AI disputes: the invisible defendant? What in-house counsel need to know
With the Government recently abandoning plans for AI-specific legislation, existing legal frameworks will bear the regulatory burden. Against this backdrop, novel disputes and test cases are inevitable. What is clear is that “my robot did it” will not be an excuse.
AI-related litigation is accelerating globally and Australia will be no exception. Regulators are sharpening their focus on AI use, while customers and shareholders are demanding greater transparency and accountability – with plaintiff law firms waiting in the wings.
A recent G+T insight by our Disputes team maps where AI-related disputes are emerging, what regulators are targeting and the practical steps boards and in-house counsel can take now.
Future instalments will also examine legal professional privilege and AI use, and directors’ and officers’ duties and board considerations, with further topics to follow.
The new merger regime – first quarter insights
With Australia’s new mandatory merger review regime in operation since 1 January 2026, early trends and practical considerations are starting to take shape.
A recent G+T insight shares and analyses trends from the first quarter of the new regime, including waiver use, pre-notification timing and the ACCC’s approach to information requirements, remedies and conditions precedent
ASIC financial and sustainability reporting developments
ASIC continues its active enforcement approach in relation to financial reporting obligations which it identified as one of its 2026 enforcement priorities. Since August 2025, it has issued 24 infringement notices worth more than $4.5 million for alleged financial reporting breaches, which is in addition to court-imposed fines for failing to lodge financial reports and related governance obligations.
ASIC recently issued the following infringement notices for failure to lodge financial reports:
- infringement notices totalling $792,000 ($198,000 per company) to 4 companies in the Australian Canva Group – see here
- infringement notices of $198,000 each to the operators of the Zara, H&M and Sephora fashion and beauty brands – see here.
ASIC has recently published its financial reporting, audit and sustainability focus areas for FY2026–2027 which is essential reading for CFOs, audit committees, boards and in-house legal teams preparing for the upcoming reporting season.
Separately, ASIC also recently shared its early observations on the first sustainability reports prepared under Chapter 2M of the Corporations Act 2001 (Cth), to assist other reporting entities as they prepare their own disclosures.
A total of 259 sustainability reports were lodged for the financial year ending 31 December 2025, including 34 from listed entities. ASIC noted improvements in the quantity and quality of climate-related financial information compared with earlier voluntary disclosures, and commended the use of tables, diagrams and other visual aids to present information clearly.

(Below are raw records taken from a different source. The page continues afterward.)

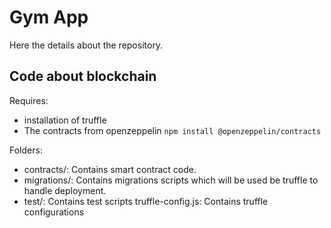 # Gym App

Here the details about the repository.


## Code about blockchain
Requires:
- installation of truffle
- The contracts from openzeppelin `npm install @openzeppelin/contracts`

Folders:
- contracts/: Contains smart contract code.
- migrations/: Contains migrations scripts which will be used be truffle to handle deployment.
- test/: Contains test scripts truffle-config.js: Contains truffle configurations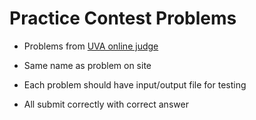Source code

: <h1>Practice Contest Problems</h1>
<ul>
  <li><p>Problems from <a href="judge uva.onlinejudge.org">UVA online judge</a></p></li>
  <li><p>Same name as problem on site</p></li>
  <li><p>Each problem should have input/output file for testing</p></li>
  <li><p>All submit correctly with correct answer</p></li>
</ul>
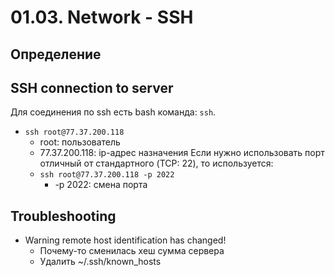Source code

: # 01.03. Network - SSH

## Определение

## SSH connection to server
Для соединения по ssh есть bash команда: `ssh`.
- `ssh root@77.37.200.118`
    - root: пользователь
    - 77.37.200.118: ip-адрес назначения
      Если нужно использовать порт отличный от стандартного (TCP: 22), то используется:
    - `ssh root@77.37.200.118 -p 2022`
        - -p 2022: смена порта

## Troubleshooting
- Warning remote host identification has changed!
  - Почему-то сменилась хеш сумма сервера
  - Удалить ~/.ssh/known_hosts
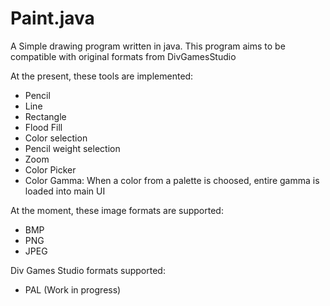 # Paint.java
A Simple drawing program written in java. This program aims to be compatible with original formats from DivGamesStudio

At the present, these tools are implemented:

- Pencil
- Line
- Rectangle
- Flood Fill
- Color selection
- Pencil weight selection
- Zoom
- Color Picker
- Color Gamma: When a color from a palette is choosed, entire gamma is loaded into main UI

At the moment, these image formats are supported:

- BMP
- PNG
- JPEG

Div Games Studio formats supported:

- PAL (Work in progress)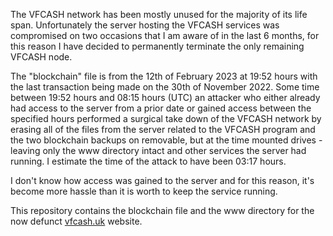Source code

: The VFCASH network has been mostly unused for the majority of its life span. Unfortunately the server hosting the VFCASH services was compromised on two occasions that I am aware of in the last 6 months, for this reason I have decided to permanently terminate the only remaining VFCASH node.

The "blockchain" file is from the 12th of February 2023 at 19:52 hours with the last transaction being made on the 30th of November 2022. Some time between 19:52 hours and 08:15 hours (UTC) an attacker who either already had access to the server from a prior date or gained access between the specified hours performed a surgical take down of the VFCASH network by erasing all of the files from the server related to the VFCASH program and the two blockchain backups on removable, but at the time mounted drives - leaving only the www directory intact and other services the server had running. I estimate the time of the attack to have been 03:17 hours.

I don't know how access was gained to the server and for this reason, it's become more hassle than it is worth to keep the service running.

This repository contains the blockchain file and the www directory for the now defunct [vfcash.uk](https://vfcash.uk) website.
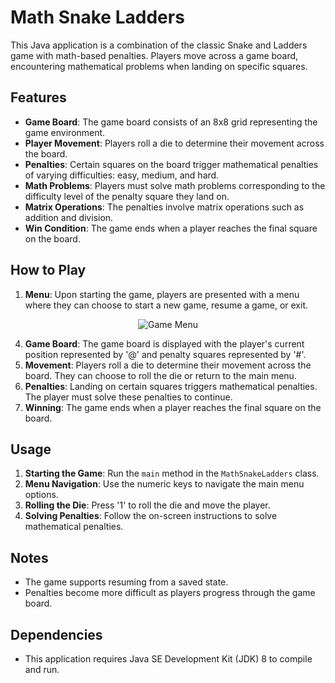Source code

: # Math Snake Ladders

This Java application is a combination of the classic Snake and Ladders game with math-based penalties. Players move across a game board, encountering mathematical problems when landing on specific squares.

## Features

- **Game Board**: The game board consists of an 8x8 grid representing the game environment.
- **Player Movement**: Players roll a die to determine their movement across the board.
- **Penalties**: Certain squares on the board trigger mathematical penalties of varying difficulties: easy, medium, and hard.
- **Math Problems**: Players must solve math problems corresponding to the difficulty level of the penalty square they land on.
- **Matrix Operations**: The penalties involve matrix operations such as addition and division.
- **Win Condition**: The game ends when a player reaches the final square on the board.

## How to Play

1. **Menu**: Upon starting the game, players are presented with a menu where they can choose to start a new game, resume a game, or exit.
   
<div style="text-align:center">
  <img src="https://github.com/joshi-debb/math_snake_ladders/assets/87725718/ee4a7584-d8a4-4262-8ccf-e2ef5001c97f" alt="Game Menu">
</div>

4. **Game Board**: The game board is displayed with the player's current position represented by '@' and penalty squares represented by '#'.
5. **Movement**: Players roll a die to determine their movement across the board. They can choose to roll the die or return to the main menu.
6. **Penalties**: Landing on certain squares triggers mathematical penalties. The player must solve these penalties to continue.
7. **Winning**: The game ends when a player reaches the final square on the board.

## Usage

1. **Starting the Game**: Run the `main` method in the `MathSnakeLadders` class.
2. **Menu Navigation**: Use the numeric keys to navigate the main menu options.
3. **Rolling the Die**: Press '1' to roll the die and move the player.
4. **Solving Penalties**: Follow the on-screen instructions to solve mathematical penalties.

## Notes

- The game supports resuming from a saved state.
- Penalties become more difficult as players progress through the game board.

## Dependencies

- This application requires Java SE Development Kit (JDK) 8 to compile and run.
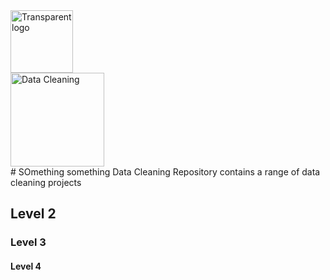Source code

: <img width="100" alt="Transparent logo" src="https://github.com/user-attachments/assets/de0e28db-03ad-4a0c-b02e-d4f3ed0c4b5c" />
<br /> 

<img width="150" alt="Data Cleaning" src="https://github.com/unbox-analtytics/Portfolio/blob/main/Unbox%20Analytics/Button%201.png" />

<br /> 
# SOmething something
Data Cleaning
Repository contains a range of data cleaning projects



## Level 2
### Level 3
#### Level 4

ASIC also flagged the following areas for improvement:
- not using misleading or confusing disclaimers that conflict with the statutory framework and objectives of Chapter 2M
- the ‘reasonable and supportable’ information to identify climate-related risks includes information about past events, current conditions and forecast future conditions. ASIC observed instances where entities failed to disclose forward-looking risks despite prior-year reporting of financial impacts from extreme weather events
- disclosure of relevant judgments, assumptions and relevant measurement uncertainties should be clear and proximate
- additional climate-related information should not obscure material climate-related financial information required by AASB S2
- cross-referencing information outside the sustainability report must meet AASB S2 and ASIC Regulatory Guide 280
- remembering that the definition of ‘climate-related target’ in AASB S2 extends to targets imposed by law or regulation, including greenhouse gas emissions targets such as the Safeguard Mechanism.
ACCC new fast track exemption and authorisation powers in “exceptional circumstances”
The Competition and Consumer Amendment (Responding to Exceptional Circumstances) Act 2026 commenced on 27 May 2026. The Act introduces new exceptional circumstances laws which give the Minister power to enable the ACCC to fast-track exemptions and authorisations for conduct that might otherwise contravene Part IV of the CCA, including retrospectively, for businesses responding to emergencies and major economic disruption.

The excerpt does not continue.